Como una revelación se desplegaron ante mis ojos las escenas del fantástico viaje que realizaba. Volví a ver imágenes del bosque de gigantescos pinos y árboles, y alfombrado de hojas secas, que atravesé antes de llegar a la aldea. En ese momento recordé que me había adentrado en el bosque buscando al árbol de la sabiduría porque quería ser un caballero, un guerrero pleno de éxitos, de fama, de fortuna, y la leyenda decía que el árbol de la sabiduría cumplía los deseos de quienes lo encontraban. Y recordé cuando lo encontré y me postré ante él. La figura de un joven muchacho soñando sueños de grandeza, ante un árbol frondoso de Amor y Sabiduría.

El árbol miraba al muchacho, me miraba a mí, con dulzura, y sonriendo me dio una armadura, y me dijo:

—Ahora ya eres un gran guerrero por fuera. Pero para que seas un verdadero guerrero por dentro debes conquistar la cumbre de la montaña. Allí te serán revelados los misterios de la vida y de la muerte, y solo conociéndolos podrás lograr aquello que en verdad tu corazón anhela.

¡Ah! Esa es la razón, pensé. Y el saber por qué quería conquistar la cumbre de la montaña me llenó una vez más de la fuerza que había perdido hace milenios en otra era. Decidí que si lo que estaba buscando era el conocimiento para ser un verdadero guerrero por dentro, y obtener fama, riquezas, amor, no necesitaría más de la armadura por lo que me despojé de ella, quedando vestido por mis simples ropajes de campesino.

De pronto sentí algo que no había sentido en mucho tiempo. El viento y el frío de la noche sobre mi cuerpo. Me sorprendía la agradable sensación. Me sentía como un bebé descubriendo un mundo totalmente nuevo. Decidí que empezaría a caminar hacia donde había visto el resplandor en la cumbre de la montaña, sin importar la oscuridad que me circundaba.

A pesar de mis temores, y con mi objetivo en mente y mis razones en el corazón recomencé el camino. Cual no fue mi sorpresa cuando descubrí que la luna llena me acompañaba una vez más, y que, aunque no disipaba la noche, me permitía ver el camino y la silueta de la cumbre que ahora estaba seguro de poder conquistar.

Y caminé contento, con alegría, con entusiasmo. Que cosa tan extraña, pensé. ¿Dónde habían quedado todos los temores de hace un rato? Ahora todo lo que me embargaba era el deseo de llegar a lo más alto, y de hacer realidad mis sueños. En mi mente todo lo que había eran imágenes de mí mismo, pero no ya perdido en la noche de la eterna oscuridad, sino como un gran guerrero, como un caballero que vuelve a la corte del rey cargado de triunfos y gloria después de su larga cruzada.
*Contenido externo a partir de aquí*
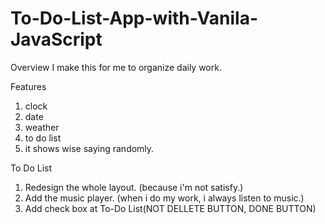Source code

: # To-Do-List-App-with-Vanila-JavaScript

Overview 
 I make this for me to organize daily work.

Features
1. clock
2. date
3. weather
4. to do list
5. it shows wise saying randomly.


To Do List

1. Redesign the whole layout. (because i'm not satisfy.)
2. Add the music player. (when i do my work, i always listen to music.)
3. Add check box at To-Do List(NOT DELLETE BUTTON, DONE BUTTON)
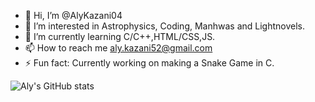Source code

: - 👋 Hi, I’m @AlyKazani04
- 👀 I’m interested in Astrophysics, Coding, Manhwas and Lightnovels.
- 🌱 I’m currently learning C/C++,HTML/CSS,JS.
- 📫 How to reach me aly.kazani52@gmail.com
- ⚡ Fun fact: Currently working on making a Snake Game in C.

![Aly's GitHub stats](https://github-readme-stats.vercel.app/api?username=AlyKazani04&theme=dark&show_icons=true)

<!---
AlyKazani04/AlyKazani04 is a ✨ special ✨ repository because its `README.md` (this file) appears on your GitHub profile.
You can click the Preview link to take a look at your changes.
--->
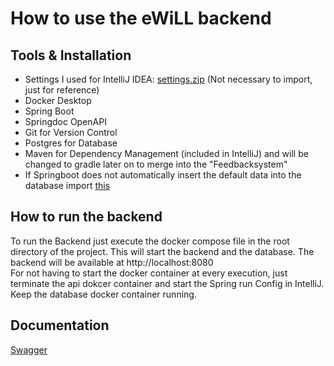 # How to use the eWiLL backend

## Tools & Installation

- Settings I used for IntelliJ IDEA: [settings.zip](settings.zip) (Not necessary to import, just for reference)    
- Docker Desktop
- Spring Boot
- Springdoc OpenAPI
- Git for Version Control
- Postgres for Database
- Maven for Dependency Management (included in IntelliJ) and will be changed to gradle later on to merge into the "Feedbacksystem"
- If Springboot does not automatically insert the default data into the database import [this](/src/main/resources/data.sql)

## How to run the backend

To run the Backend just execute the docker compose file in the root directory of the project. This will start the backend and the database. The backend will be available at http://localhost:8080    
For not having to start the docker container at every execution, just terminate the api dokcer container and start the Spring run Config in IntelliJ. Keep the database docker container running.

## Documentation

[Swagger](http://localhost:8080/swagger-ui/index.html)
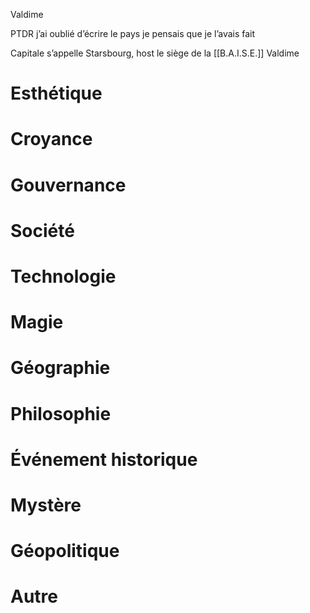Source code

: Valdime

PTDR j’ai oublié d’écrire le pays je pensais que je l’avais fait

Capitale s’appelle Starsbourg, host le siège de la [[B.A.I.S.E.]]
Valdime

# Esthétique 

# Croyance

# Gouvernance

# Société

# Technologie

# Magie

# Géographie

# Philosophie

# Événement historique

# Mystère

# Géopolitique

# Autre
Fama, fortuna, admiración eran los premios por su largo periplo.

Tan sumido estaba en mis pensamientos y mis imágenes que no me di cuenta de que un nuevo día acababa de amanecer. Fue el resplandor del sol, alto ya en el cielo, el que me sacó de mis pensamientos y me trajo de nuevo a la realidad. ¿La realidad? pensé, ¿qué es la realidad? ¿Qué es lo real y qué lo irreal?
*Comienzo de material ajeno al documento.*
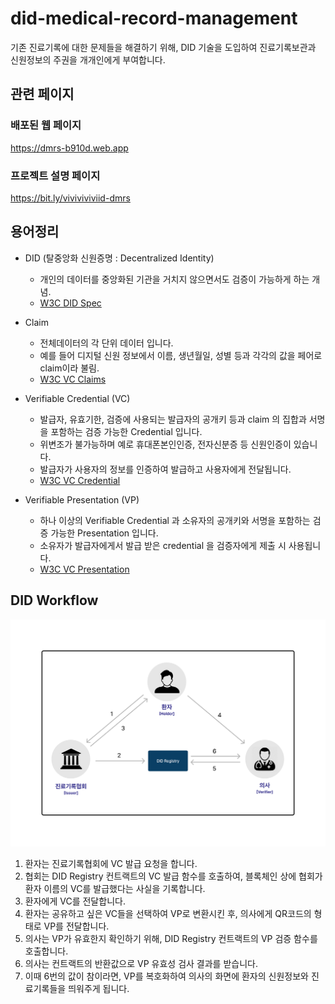 # did-medical-record-management

기존 진료기록에 대한 문제들을 해결하기 위해, DID 기술을 도입하여 진료기록보관과 신원정보의 주권을 개개인에게 부여합니다.

## 관련 페이지

### 배포된 웹 페이지
https://dmrs-b910d.web.app
### 프로젝트 설명 페이지
https://bit.ly/viviviviviid-dmrs

## 용어정리

- DID (탈중앙화 신원증명 : Decentralized Identity)
    - 개인의 데이터를 중앙화된 기관을 거치지 않으면서도 검증이 가능하게 하는 개념.
    - [W3C DID Spec](https://www.w3.org/TR/did-core/)

- Claim
    - 전체데이터의 각 단위 데이터 입니다.
    - 예를 들어 디지털 신원 정보에서 이름, 생년월일, 성별 등과 각각의 값을 페어로 claim이라 불림.
    - [W3C VC Claims](https://www.w3.org/TR/vc-data-model/#claims)

- Verifiable Credential (VC)
    - 발급자, 유효기한, 검증에 사용되는 발급자의 공개키 등과  claim 의 집합과 서명을 포함하는 검증 가능한 Credential 입니다.
    - 위변조가 불가능하며 예로 휴대폰본인인증, 전자신분증 등 신원인증이 있습니다.
    - 발급자가 사용자의 정보를 인증하여 발급하고 사용자에게 전달됩니다.
    - [W3C VC Credential](https://www.w3.org/TR/vc-data-model/#credentials)
    
- Verifiable Presentation (VP)
    - 하나 이상의 Verifiable Credential 과 소유자의 공개키와 서명을 포함하는 검증 가능한 Presentation 입니다.
    - 소유자가 발급자에게서 발급 받은 credential 을 검증자에게 제출 시 사용됩니다.
    - [W3C VC Presentation](https://www.w3.org/TR/vc-data-model/#presentations)

## DID Workflow
![Workflow](images/DID.png)

1. 환자는 진료기록협회에 VC 발급 요청을 합니다.
2. 협회는 DID Registry 컨트랙트의 VC 발급 함수를 호출하여, 블록체인 상에 협회가 환자 이름의 VC를 발급했다는 사실을 기록합니다.
3. 환자에게 VC를 전달합니다.
4. 환자는 공유하고 싶은 VC들을 선택하여 VP로 변환시킨 후, 의사에게 QR코드의 형태로 VP를 전달합니다.
5. 의사는 VP가 유효한지 확인하기 위해, DID Registry 컨트랙트의 VP 검증 함수를 호출합니다.
6. 의사는 컨트랙트의 반환값으로 VP 유효성 검사 결과를 받습니다.
7. 이때 6번의 값이 참이라면, VP를 복호화하여 의사의 화면에 환자의 신원정보와 진료기록들을 띄워주게 됩니다.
Me di cuenta que no podía ver la cumbre de la montaña. De alguna forma esta había quedado oculta detrás de algunas colinas. Por un momento, temí volver a caer en la noche de la eterna oscuridad, pero recordé las palabras del viejo pastor, “En esta montaña, que eres tú mismo, la cumbre está a solo un pensamiento de distancia”.
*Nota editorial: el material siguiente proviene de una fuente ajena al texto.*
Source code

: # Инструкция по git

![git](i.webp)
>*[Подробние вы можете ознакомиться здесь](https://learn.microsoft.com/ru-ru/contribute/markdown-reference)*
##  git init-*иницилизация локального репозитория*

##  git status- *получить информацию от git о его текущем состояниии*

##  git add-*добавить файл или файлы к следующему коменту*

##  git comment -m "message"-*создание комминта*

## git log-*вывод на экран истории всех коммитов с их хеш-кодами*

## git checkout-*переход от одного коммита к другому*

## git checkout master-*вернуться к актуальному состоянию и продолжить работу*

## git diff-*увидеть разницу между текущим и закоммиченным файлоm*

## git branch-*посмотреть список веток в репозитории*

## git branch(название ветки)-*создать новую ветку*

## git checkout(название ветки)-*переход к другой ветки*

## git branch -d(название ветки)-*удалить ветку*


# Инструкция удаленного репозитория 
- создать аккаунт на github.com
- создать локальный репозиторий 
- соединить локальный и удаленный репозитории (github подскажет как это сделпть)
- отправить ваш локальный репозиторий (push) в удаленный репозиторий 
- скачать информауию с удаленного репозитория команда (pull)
Entonces ¿qué me estaba impidiendo llegar a la cumbre? Me quedé absorto por un instante ante esta disyuntiva, y de repente, como en un relámpago de ilusión lo comprendí todo. Tenía que ser, era mi forma de pensar, mis creencias de mí mismo y de mi mundo, mis propias limitaciones. Con un grito de euforia me dije a mí mismo, si esta montaña soy yo, entonces yo elijo estar en la cumbre.

Me sentí estallar de alegría y con regocijo miré a mi alrededor solo para descubrir que no había ningún punto más allá de donde yo me encontraba. Había encontrado en camino verdadero, había logrado dar el paso definitivo. Estaba en el punto más alto, en la cima misma... en la anhelada cumbre de la montaña.